Once Tennessee’s John Bell started challenging Stephen Douglas, he got on a roll. Where did Douglas find the white Americans desperate for the new land? Why did they not settle available land already organized? What so lit Douglas on fire that he would put forward such radical, sweeping legislation to give away all of white America’s future in one sudden rush? Bell asked the questions with the usual rhetorical flourishes, but they amounted to more than a show for his Senate peers. If nothing else, they served to demonstrate to his Tennessee supporters that Bell had sober, considered reasons for opposing the South’s new favorite bill.
Douglas needed to answer those objections. They did not all amount to theory and issues of precedent. The whites living in the Indian country illegally could not make a very convincing case that the Congress ought to support them there with all the land still available elsewhere. So where would Douglas come up with a batch that did deserve their good favor? And so unprecedented a grant as the entire remaining public domain? Bell did not quite say that no such people existed, but he instead advanced his own theory as to why the Little Giant wanted Kansas-Nebraska so badly:
I know that he does not act without motives or a purpose, and as he has given us no expositions of his views upon this point, I trust he will indulge me in conjecturing what they may be. That I mean nothing offensive or unkind to the honorable Senator he will understand, when I say that, upon a full consideration of his policy as shadowed forth in this bill, taking it altogether, I am at a loss which most to admire, the genius or the boldness of his conception. And I can tell honorable Senators around me, that when that Senator, shall be arraigned before the tribunal of the public in the Northwest, for his advocacy of any feature of this bill which may be obnoxious to them, and he shall come to unfold the grandeur of his plans, and the skill with which he managed to combine in their support both the North and the South, they will speak trumpet-tongued in his defense.

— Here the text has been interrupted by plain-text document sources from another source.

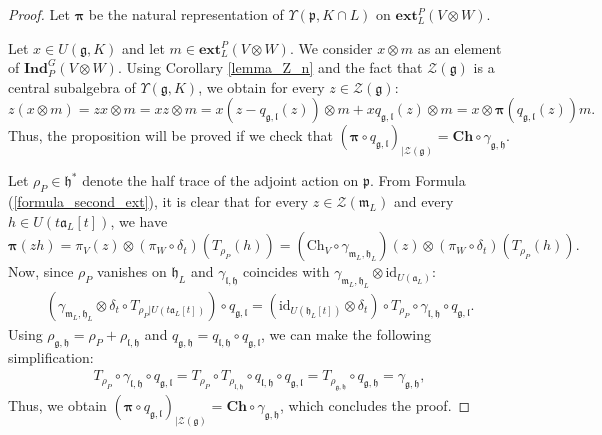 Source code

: \documentclass{amsart}
\theoremstyle{definition}
\begin{document}
\begin{proof}
    Let $\bm{\pi}$ be the natural representation of $\Upsilon(\bm{\mathfrak{p}},K\cap L)$ on $\mathbf{ext}_L^P(V \otimes W)$.
    
    Let $x \in U(\bm{\mathfrak{g}},K)$ and let $m \in \mathbf{ext}_L^P(V \otimes W)$. We consider $x \otimes m$ as an element of $\mathbf{Ind}_P^G(V\otimes W)$. Using Corollary \ref{lemma_Z_n} and the fact that $\mathcal{Z}(\bm{\mathfrak{g}})$ is a central subalgebra of $\Upsilon(\bm{\mathfrak{g}},K)$, we obtain for every $z \in \mathcal{Z}(\bm{\mathfrak{g}})$:
    \[z(x \otimes m) = zx \otimes m = xz \otimes m = x(z - q_{\mathfrak{g},\mathfrak{l}}(z)) \otimes m + xq_{\mathfrak{g},\mathfrak{l}}(z) \otimes m = x \otimes \bm{\pi}(q_{\mathfrak{g},\mathfrak{l}}(z))m. \]
    Thus, the proposition will be proved if we check that $(\bm{\pi} \circ q_{\mathfrak{g},\mathfrak{l}})_{|\mathcal{Z}(\bm{\mathfrak{g}})} = \mathbf{Ch} \circ \gamma_{\mathfrak{g}, \mathfrak{h}}$.
    
    Let $\rho_P\in \mathfrak{h}^*$ denote the half trace of the adjoint action on $\mathfrak{p}$. From Formula (\ref{formula_second_ext}), it is clear that for every $z \in \mathcal{Z}(\bm{\mathfrak{m}}_L)$ and every $h \in U(t\mathfrak{a}_L[t])$, we have
    \[\bm{\pi}(zh) = \pi_V(z) \otimes (\pi_W \circ\delta_t)(T_{\rho_P}(h)) = (\mathrm{Ch}_V \circ \gamma_{\mathfrak{m}_L,\mathfrak{h}_L})(z) \otimes (\pi_W \circ\delta_t)(T_{\rho_P}(h)).\]
    Now, since $\rho_P$ vanishes on $\mathfrak{h}_L$ and \(\gamma_{\mathfrak{l},\mathfrak{h}}\) coincides with $\gamma_{\mathfrak{m}_L,\mathfrak{h}_L} \otimes \mathrm{id}_{U(\mathfrak{a}_L)}$:
    \begin{gather*}
        \left(\gamma_{\mathfrak{m}_L,\mathfrak{h}_L} \otimes \delta_t \circ T_{\rho_P|U(t\mathfrak{a}_L[t])}\right) \circ q_{\mathfrak{g},\mathfrak{l}} =(\mathrm{id}_{U(\mathfrak{h}_L[t])}\otimes \delta_t)\circ T_{\rho_P} \circ \gamma_{\mathfrak{l},\mathfrak{h}}\circ q_{\mathfrak{g},\mathfrak{l}}.
    \end{gather*}
    Using $\rho_{\mathfrak{g},\mathfrak{h}} = \rho_P + \rho_{\mathfrak{l},\mathfrak{h}}$ and $q_{\mathfrak{g},\mathfrak{h}} = q_{\mathfrak{l},\mathfrak{h}} \circ q_{\mathfrak{g},\mathfrak{l}}$, we can make the following simplification:
    \begin{gather*}
        T_{\rho_P} \circ \gamma_{\mathfrak{l},\mathfrak{h}}\circ q_{\mathfrak{g},\mathfrak{l}} = T_{\rho_P} \circ T_{\rho_{\mathfrak{l},\mathfrak{h}}} \circ q_{\mathfrak{l},\mathfrak{h}} \circ q_{\mathfrak{g},\mathfrak{l}} = T_{\rho_{\mathfrak{g},\mathfrak{h}}} \circ q_{\mathfrak{g},\mathfrak{h}} = \gamma_{\mathfrak{g},\mathfrak{h}},
    \end{gather*}
    Thus, we obtain $(\bm{\pi} \circ q_{\mathfrak{g},\mathfrak{l}})_{|\mathcal{Z}(\bm{\mathfrak{g}})} = \mathbf{Ch} \circ \gamma_{\mathfrak{g}, \mathfrak{h}}$,
    which concludes the proof.
\end{proof}
\end{document}
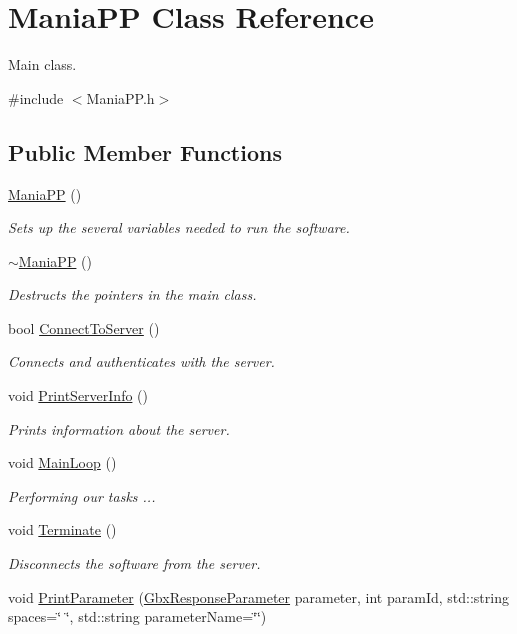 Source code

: \hypertarget{classManiaPP}{\section{Mania\-P\-P Class Reference}
\label{classManiaPP}
}


Main class.  




{\ttfamily \#include $<$Mania\-P\-P.\-h$>$}

\subsection*{Public Member Functions}
\begin{DoxyCompactItemize}
\item 
\hyperlink{classManiaPP_ae56f6623dc89f2c0b75bec631cfc2d19}{Mania\-P\-P} ()
\begin{DoxyCompactList}\small\item\em Sets up the several variables needed to run the software. \end{DoxyCompactList}\item 
\hyperlink{classManiaPP_a1c78c3b51db550609011fb6fdcb26ec8}{$\sim$\-Mania\-P\-P} ()
\begin{DoxyCompactList}\small\item\em Destructs the pointers in the main class. \end{DoxyCompactList}\item 
bool \hyperlink{classManiaPP_a22561171876e54dbf633c70d9924c06a}{Connect\-To\-Server} ()
\begin{DoxyCompactList}\small\item\em Connects and authenticates with the server. \end{DoxyCompactList}\item 
void \hyperlink{classManiaPP_a56d2774a29f21b3a164ae1f7ea6bd88b}{Print\-Server\-Info} ()
\begin{DoxyCompactList}\small\item\em Prints information about the server. \end{DoxyCompactList}\item 
void \hyperlink{classManiaPP_a8dff9e8e3835c3cac0df105a7bcce43c}{Main\-Loop} ()
\begin{DoxyCompactList}\small\item\em Performing our tasks ... \end{DoxyCompactList}\item 
void \hyperlink{classManiaPP_a87fd53fffe4a1840834a90ab575f5ce6}{Terminate} ()
\begin{DoxyCompactList}\small\item\em Disconnects the software from the server. \end{DoxyCompactList}\item 
void \hyperlink{classManiaPP_a39997219dc425fdea2d3c903e39c3860}{Print\-Parameter} (\hyperlink{classGbxResponseParameter}{Gbx\-Response\-Parameter} parameter, int param\-Id, std\-::string spaces=\char`\"{}    \char`\"{}, std\-::string parameter\-Name=\char`\"{}\char`\"{})
\end{DoxyCompactItemize}
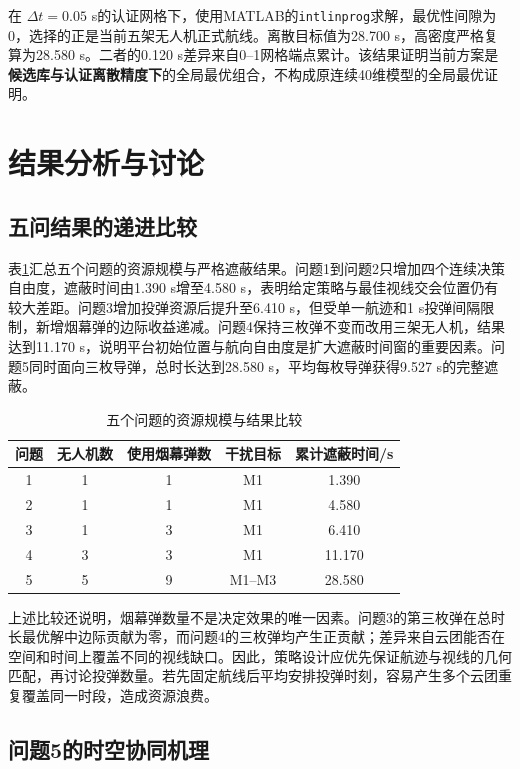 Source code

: \documentclass[12pt,a4paper]{ctexart}
\begin{document}
在 $\Delta t=0.05$ s的认证网格下，使用MATLAB的\texttt{intlinprog}求解\cite{matlab}，最优性间隙为0，选择的正是当前五架无人机正式航线。离散目标值为28.700 s，高密度严格复算为28.580 s。二者的0.120 s差异来自0--1网格端点累计。该结果证明当前方案是\textbf{候选库与认证离散精度下}的全局最优组合，不构成原连续40维模型的全局最优证明。

\section{结果分析与讨论}

\subsection{五问结果的递进比较}

表\ref{tab:progress}汇总五个问题的资源规模与严格遮蔽结果。问题1到问题2只增加四个连续决策自由度，遮蔽时间由1.390 s增至4.580 s，表明给定策略与最佳视线交会位置仍有较大差距。问题3增加投弹资源后提升至6.410 s，但受单一航迹和1 s投弹间隔限制，新增烟幕弹的边际收益递减。问题4保持三枚弹不变而改用三架无人机，结果达到11.170 s，说明平台初始位置与航向自由度是扩大遮蔽时间窗的重要因素。问题5同时面向三枚导弹，总时长达到28.580 s，平均每枚导弹获得9.527 s的完整遮蔽。

\begin{table}[H]
\centering
\caption{五个问题的资源规模与结果比较}
\label{tab:progress}
\begin{tabular}{ccccc}
\toprule
问题 & 无人机数 & 使用烟幕弹数 & 干扰目标 & 累计遮蔽时间/s\\
\midrule
1 & 1 & 1 & M1 & 1.390\\
2 & 1 & 1 & M1 & 4.580\\
3 & 1 & 3 & M1 & 6.410\\
4 & 3 & 3 & M1 & 11.170\\
5 & 5 & 9 & M1--M3 & 28.580\\
\bottomrule
\end{tabular}
\end{table}

上述比较还说明，烟幕弹数量不是决定效果的唯一因素。问题3的第三枚弹在总时长最优解中边际贡献为零，而问题4的三枚弹均产生正贡献；差异来自云团能否在空间和时间上覆盖不同的视线缺口。因此，策略设计应优先保证航迹与视线的几何匹配，再讨论投弹数量。若先固定航线后平均安排投弹时刻，容易产生多个云团重复覆盖同一时段，造成资源浪费。

\subsection{问题5的时空协同机理}
\end{document}
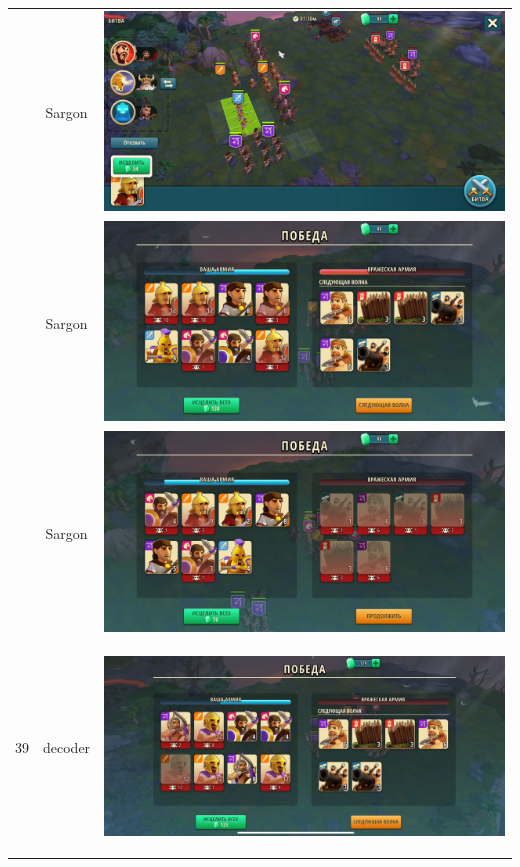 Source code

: \begin{longtable}{|c|c|c|}
	& Sargon &
	\includegraphics[width=0.75\linewidth]{./parts/media/TreasureHunt/39/sargon/photo_2022-04-07_13-18-26.jpg} \\
	& Sargon &
	\includegraphics[width=0.75\linewidth]{./parts/media/TreasureHunt/39/sargon/photo_2022-04-07_13-18-21.jpg} \\
	& Sargon &
	\includegraphics[width=0.75\linewidth]{./parts/media/TreasureHunt/39/sargon/photo_2022-04-07_13-18-31.jpg} \\
	\hline
	\multirow{8}{*}{39} & decoder &
	\hypertarget{fight39}{\includegraphics[width=0.75\linewidth]{./parts/media/TreasureHunt/39/decoder/photo_2022-04-07_13-15-36.jpg}} \\

\end{longtable}
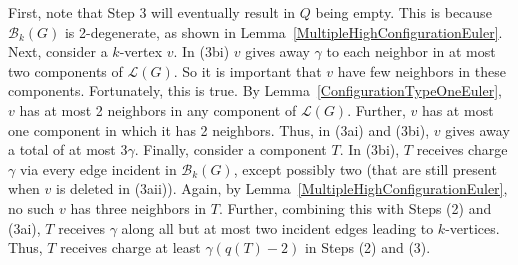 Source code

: \documentclass[12pt]{article}
\theoremstyle{plain}
\theoremstyle{definition}
\theoremstyle{remark}
\newcommand{\fancy}[1]{\mathcal{#1}}
\newcommand{\T}{\fancy{T}}
\newcommand{\B}{\fancy{B}}
\renewcommand{\L}{\fancy{L}}
\newcommand{\HH}{\fancy{H}}
\newcommand{\ch}{\operatorname{ch}}
\begin{document}
First, note that Step 3 will eventually result in $Q$ being empty.  This is
because $\B_k(G)$ is 2-degenerate, as shown in
Lemma~\ref{MultipleHighConfigurationEuler}.  Next, consider a $k$-vertex $v$. 
In (3bi) $v$ gives away $\gamma$ to each neighbor in at most two components of
$\L(G)$.  So it is important that $v$ have few neighbors in these components. 
Fortunately, this is true.  By Lemma~\ref{ConfigurationTypeOneEuler}, $v$ has
at most 2 neighbors in any component of $\L(G)$.  Further, $v$ has at most one
component in which  it has 2 neighbors.  Thus, in (3ai) and (3bi), $v$ gives
away a total of at most $3\gamma$.  Finally, consider a component $T$.  In
(3bi), $T$ receives charge $\gamma$ via every edge incident in $\B_k(G)$,
except possibly two (that are still present when $v$ is deleted in (3aii)). 
Again, by Lemma~\ref{MultipleHighConfigurationEuler}, no such $v$ has three
neighbors in $T$.  Further, combining this with Steps (2) and (3ai), $T$
receives $\gamma$ along all but at most two incident edges leading to
$k$-vertices.  Thus, $T$ receives charge at least $\gamma(q(T)-2)$ in Steps (2)
and (3).


\end{document}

It took a genius to pull this off, so absolutely sure of himself to risk so alienating the North by giving away its future to slavery. Douglas would win great fame for it, unite the nation, revitalize his ailing northern Democracy, and sail into the White House. Bell didn’t have to spell it all out. Every Senator sees a president when he or she looks in the mirror, then and now.
I trust the honorable Senator understands me: but I will nevertheless say to him, that although by the offer of a principle, an abstraction -a dangerous temptation to southern Senators- which I fear will prove utterly barren- bearing neither fruit nor flower, he has drawn into the support of his plans the whole South and Southwest, yet, if he will give me but a reasonable answer to the objections I have taken to this provision of the bill, I will go with him in its support.
Give him a reason, Stephen. Convince John Bell that he can vote for your bill without disaster ensuing. Slavery will not take off in Kansas or Nebraska. Douglas had said so himself. The way Bell phrases it speaks deeply to his, and other southern politicians’, predicament. By dangling repeal of the Missouri Compromise out in front of them, Douglas offered a long-sought victory. It will thrill the radicals but enrage the North and set it further against the South for a hollow triumph. Archibald Dixon and Phillip Phillips twisted Douglas’ arm to get the repeal into the bill and now that repeal twisted the arms of every southern senator. If they voted against it, they named themselves traitors to slavery and wrote their epitaphs. If they voted for it, yielding to the temptation, they brought the North down on them for their folly.